Records excerpted from a collection
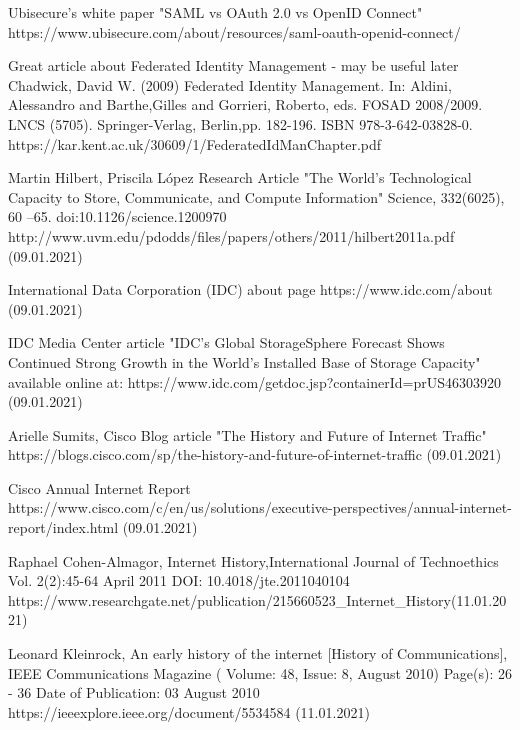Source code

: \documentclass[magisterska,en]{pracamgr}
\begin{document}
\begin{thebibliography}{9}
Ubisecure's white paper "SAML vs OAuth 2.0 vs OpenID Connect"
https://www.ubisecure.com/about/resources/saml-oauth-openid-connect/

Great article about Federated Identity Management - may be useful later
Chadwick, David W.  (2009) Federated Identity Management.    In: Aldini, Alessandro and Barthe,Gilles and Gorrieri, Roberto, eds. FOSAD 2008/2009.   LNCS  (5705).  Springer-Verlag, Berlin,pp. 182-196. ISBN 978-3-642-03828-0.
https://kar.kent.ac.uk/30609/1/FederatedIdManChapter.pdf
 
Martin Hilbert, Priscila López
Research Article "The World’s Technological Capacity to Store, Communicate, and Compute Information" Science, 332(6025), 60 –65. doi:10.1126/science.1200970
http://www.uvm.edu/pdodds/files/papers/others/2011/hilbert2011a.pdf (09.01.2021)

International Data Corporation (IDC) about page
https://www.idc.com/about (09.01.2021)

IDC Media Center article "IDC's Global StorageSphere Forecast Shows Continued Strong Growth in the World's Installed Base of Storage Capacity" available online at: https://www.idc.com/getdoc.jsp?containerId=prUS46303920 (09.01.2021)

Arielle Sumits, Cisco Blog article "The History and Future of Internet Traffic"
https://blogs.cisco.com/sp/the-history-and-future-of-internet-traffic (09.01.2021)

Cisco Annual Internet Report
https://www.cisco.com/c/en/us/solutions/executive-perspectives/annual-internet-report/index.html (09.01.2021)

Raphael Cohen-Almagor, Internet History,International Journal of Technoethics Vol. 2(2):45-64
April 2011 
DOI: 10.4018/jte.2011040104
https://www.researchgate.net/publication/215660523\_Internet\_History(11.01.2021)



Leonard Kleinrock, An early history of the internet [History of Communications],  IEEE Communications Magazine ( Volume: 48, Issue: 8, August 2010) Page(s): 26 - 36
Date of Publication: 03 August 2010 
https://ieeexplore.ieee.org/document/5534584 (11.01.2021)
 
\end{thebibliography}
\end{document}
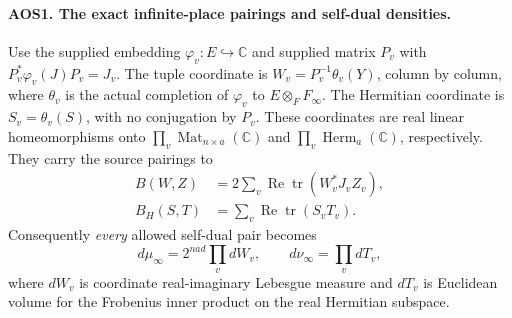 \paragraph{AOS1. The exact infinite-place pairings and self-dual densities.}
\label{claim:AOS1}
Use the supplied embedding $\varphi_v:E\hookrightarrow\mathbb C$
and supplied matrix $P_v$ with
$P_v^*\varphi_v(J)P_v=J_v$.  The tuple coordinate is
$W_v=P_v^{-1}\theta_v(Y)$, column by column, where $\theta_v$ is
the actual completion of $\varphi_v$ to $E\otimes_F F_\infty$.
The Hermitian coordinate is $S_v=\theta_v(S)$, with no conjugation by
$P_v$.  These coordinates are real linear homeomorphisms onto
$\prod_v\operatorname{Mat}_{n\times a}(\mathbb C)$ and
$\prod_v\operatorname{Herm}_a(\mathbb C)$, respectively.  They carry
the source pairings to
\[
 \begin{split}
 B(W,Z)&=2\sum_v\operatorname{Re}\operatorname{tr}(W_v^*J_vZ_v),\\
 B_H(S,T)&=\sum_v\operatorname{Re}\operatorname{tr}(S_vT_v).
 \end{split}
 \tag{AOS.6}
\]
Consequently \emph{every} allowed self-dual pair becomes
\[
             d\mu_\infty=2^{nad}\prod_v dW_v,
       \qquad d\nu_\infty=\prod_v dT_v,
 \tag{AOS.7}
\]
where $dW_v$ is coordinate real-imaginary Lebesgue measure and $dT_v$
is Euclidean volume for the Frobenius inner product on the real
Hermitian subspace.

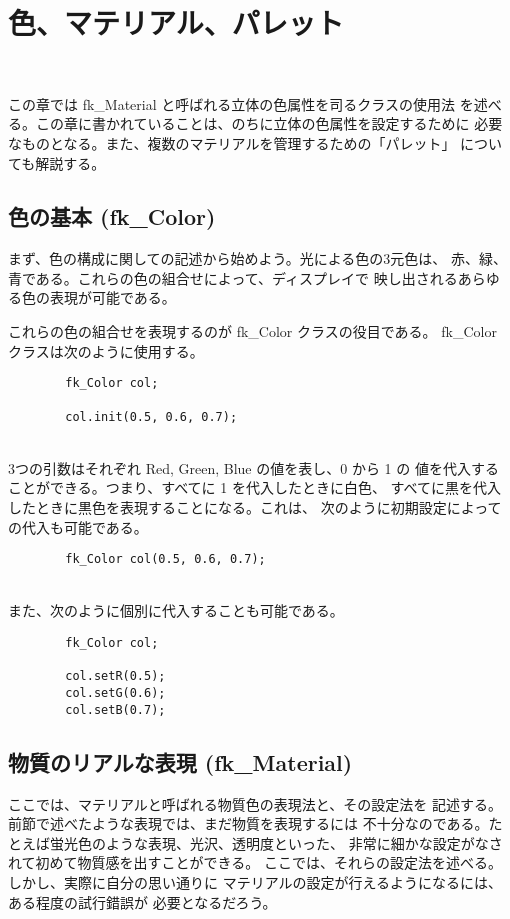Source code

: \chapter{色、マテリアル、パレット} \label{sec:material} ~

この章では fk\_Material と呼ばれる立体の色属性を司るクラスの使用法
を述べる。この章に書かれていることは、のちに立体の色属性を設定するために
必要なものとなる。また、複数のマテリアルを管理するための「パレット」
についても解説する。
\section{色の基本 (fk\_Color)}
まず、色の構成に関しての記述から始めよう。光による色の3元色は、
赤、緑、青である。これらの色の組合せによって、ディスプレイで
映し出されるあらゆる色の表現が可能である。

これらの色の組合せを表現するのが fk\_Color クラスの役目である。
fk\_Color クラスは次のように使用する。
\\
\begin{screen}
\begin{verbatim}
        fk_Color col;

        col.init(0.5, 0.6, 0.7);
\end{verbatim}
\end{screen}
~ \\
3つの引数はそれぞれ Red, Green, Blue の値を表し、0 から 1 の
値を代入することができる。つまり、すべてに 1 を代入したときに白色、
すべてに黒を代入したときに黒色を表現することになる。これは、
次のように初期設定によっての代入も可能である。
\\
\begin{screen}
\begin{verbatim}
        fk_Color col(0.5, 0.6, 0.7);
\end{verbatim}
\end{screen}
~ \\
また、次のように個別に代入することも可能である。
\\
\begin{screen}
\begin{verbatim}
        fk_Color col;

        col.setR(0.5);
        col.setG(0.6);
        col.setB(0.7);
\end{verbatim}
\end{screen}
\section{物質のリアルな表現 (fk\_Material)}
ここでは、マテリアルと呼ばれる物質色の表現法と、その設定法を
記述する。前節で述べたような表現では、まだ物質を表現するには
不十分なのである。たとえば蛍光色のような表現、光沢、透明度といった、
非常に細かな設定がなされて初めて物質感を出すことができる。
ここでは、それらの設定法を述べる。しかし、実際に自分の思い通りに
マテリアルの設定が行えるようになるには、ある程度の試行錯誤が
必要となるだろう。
* * *
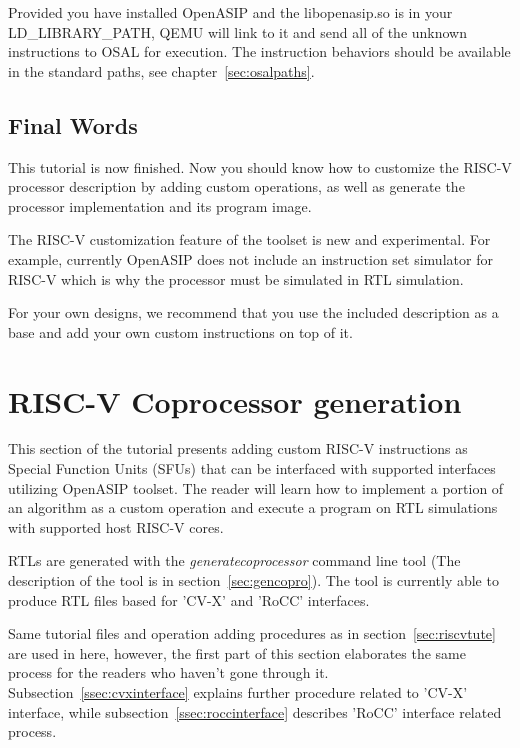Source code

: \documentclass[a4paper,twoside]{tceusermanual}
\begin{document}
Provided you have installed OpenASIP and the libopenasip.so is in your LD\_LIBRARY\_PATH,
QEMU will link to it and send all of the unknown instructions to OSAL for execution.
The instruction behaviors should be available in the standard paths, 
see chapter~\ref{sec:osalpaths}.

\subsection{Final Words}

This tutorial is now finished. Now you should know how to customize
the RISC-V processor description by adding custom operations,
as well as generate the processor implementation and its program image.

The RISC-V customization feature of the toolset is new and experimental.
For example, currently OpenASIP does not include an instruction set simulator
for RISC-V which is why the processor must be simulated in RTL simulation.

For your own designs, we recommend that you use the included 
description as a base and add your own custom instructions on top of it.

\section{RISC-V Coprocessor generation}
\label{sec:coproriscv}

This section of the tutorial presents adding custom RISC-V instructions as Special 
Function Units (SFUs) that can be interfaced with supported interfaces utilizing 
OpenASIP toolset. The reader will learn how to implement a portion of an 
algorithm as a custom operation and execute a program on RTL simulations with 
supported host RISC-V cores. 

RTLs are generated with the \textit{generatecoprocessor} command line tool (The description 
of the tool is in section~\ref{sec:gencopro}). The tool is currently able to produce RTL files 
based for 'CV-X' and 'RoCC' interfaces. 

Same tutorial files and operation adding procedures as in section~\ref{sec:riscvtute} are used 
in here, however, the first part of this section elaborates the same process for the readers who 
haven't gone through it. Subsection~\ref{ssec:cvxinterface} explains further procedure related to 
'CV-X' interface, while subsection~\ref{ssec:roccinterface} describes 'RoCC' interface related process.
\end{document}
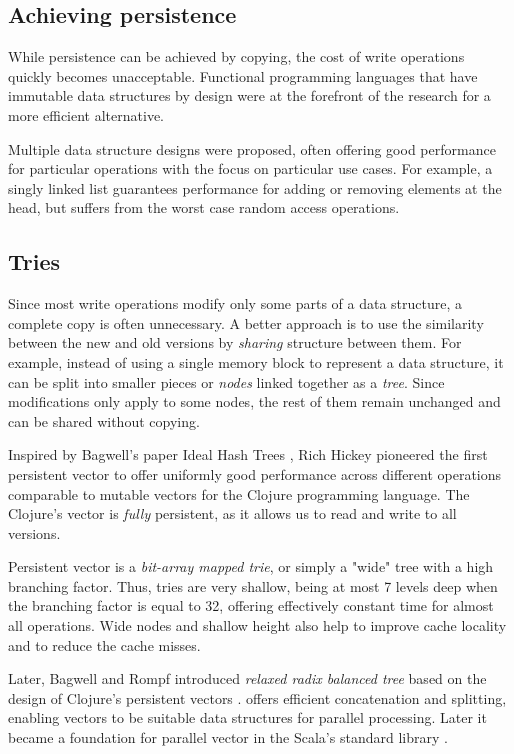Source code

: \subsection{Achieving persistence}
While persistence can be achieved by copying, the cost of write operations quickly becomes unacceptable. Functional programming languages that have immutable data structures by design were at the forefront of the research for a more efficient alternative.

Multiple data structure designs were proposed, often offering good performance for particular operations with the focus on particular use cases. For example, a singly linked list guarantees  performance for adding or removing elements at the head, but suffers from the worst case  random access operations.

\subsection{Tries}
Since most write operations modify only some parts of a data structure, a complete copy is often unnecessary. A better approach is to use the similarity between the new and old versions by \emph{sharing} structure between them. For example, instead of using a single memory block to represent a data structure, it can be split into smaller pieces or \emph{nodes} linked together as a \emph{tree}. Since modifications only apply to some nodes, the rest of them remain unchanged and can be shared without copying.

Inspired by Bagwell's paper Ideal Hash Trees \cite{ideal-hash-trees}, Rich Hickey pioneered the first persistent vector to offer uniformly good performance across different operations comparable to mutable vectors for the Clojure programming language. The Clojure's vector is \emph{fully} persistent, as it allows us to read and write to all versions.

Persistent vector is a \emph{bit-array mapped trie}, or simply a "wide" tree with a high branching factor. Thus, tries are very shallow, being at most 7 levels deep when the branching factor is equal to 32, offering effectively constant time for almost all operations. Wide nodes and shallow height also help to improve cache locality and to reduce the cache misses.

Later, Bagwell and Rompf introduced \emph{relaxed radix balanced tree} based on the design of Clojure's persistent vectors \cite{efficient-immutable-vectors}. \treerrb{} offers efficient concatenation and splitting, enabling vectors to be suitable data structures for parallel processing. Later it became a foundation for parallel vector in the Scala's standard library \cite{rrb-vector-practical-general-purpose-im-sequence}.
...
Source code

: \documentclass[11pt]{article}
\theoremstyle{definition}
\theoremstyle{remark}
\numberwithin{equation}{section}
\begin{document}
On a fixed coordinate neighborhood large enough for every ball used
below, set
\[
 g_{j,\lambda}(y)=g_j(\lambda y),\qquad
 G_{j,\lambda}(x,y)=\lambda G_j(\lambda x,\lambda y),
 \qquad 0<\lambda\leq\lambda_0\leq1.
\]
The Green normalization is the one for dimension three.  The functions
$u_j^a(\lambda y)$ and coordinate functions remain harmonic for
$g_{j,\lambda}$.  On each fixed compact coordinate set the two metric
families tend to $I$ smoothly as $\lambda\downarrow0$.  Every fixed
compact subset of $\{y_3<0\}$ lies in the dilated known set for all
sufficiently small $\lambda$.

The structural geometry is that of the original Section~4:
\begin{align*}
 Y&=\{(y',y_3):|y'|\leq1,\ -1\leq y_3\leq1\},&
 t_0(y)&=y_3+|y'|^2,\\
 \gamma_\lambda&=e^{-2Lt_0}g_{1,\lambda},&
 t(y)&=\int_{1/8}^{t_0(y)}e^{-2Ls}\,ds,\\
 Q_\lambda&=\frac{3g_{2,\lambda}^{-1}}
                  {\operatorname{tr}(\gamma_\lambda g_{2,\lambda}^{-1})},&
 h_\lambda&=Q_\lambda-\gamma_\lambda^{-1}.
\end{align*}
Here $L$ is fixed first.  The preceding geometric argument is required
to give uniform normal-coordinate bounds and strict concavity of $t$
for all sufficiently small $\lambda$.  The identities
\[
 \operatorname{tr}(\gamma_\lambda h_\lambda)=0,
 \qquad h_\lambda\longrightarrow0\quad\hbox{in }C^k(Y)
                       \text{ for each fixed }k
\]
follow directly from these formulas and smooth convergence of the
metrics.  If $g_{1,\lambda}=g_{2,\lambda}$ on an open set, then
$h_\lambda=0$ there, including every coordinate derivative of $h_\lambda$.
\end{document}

◆ **TASK PROMPT**
Please list every line of the records that contains "Management".

◆ **TASK RESULT**
Great article about Federated Identity Management - may be useful later
Chadwick, David W.  (2009) Federated Identity Management.    In: Aldini, Alessandro and Barthe,Gilles and Gorrieri, Roberto, eds. FOSAD 2008/2009.   LNCS  (5705).  Springer-Verlag, Berlin,pp. 182-196. ISBN 978-3-642-03828-0.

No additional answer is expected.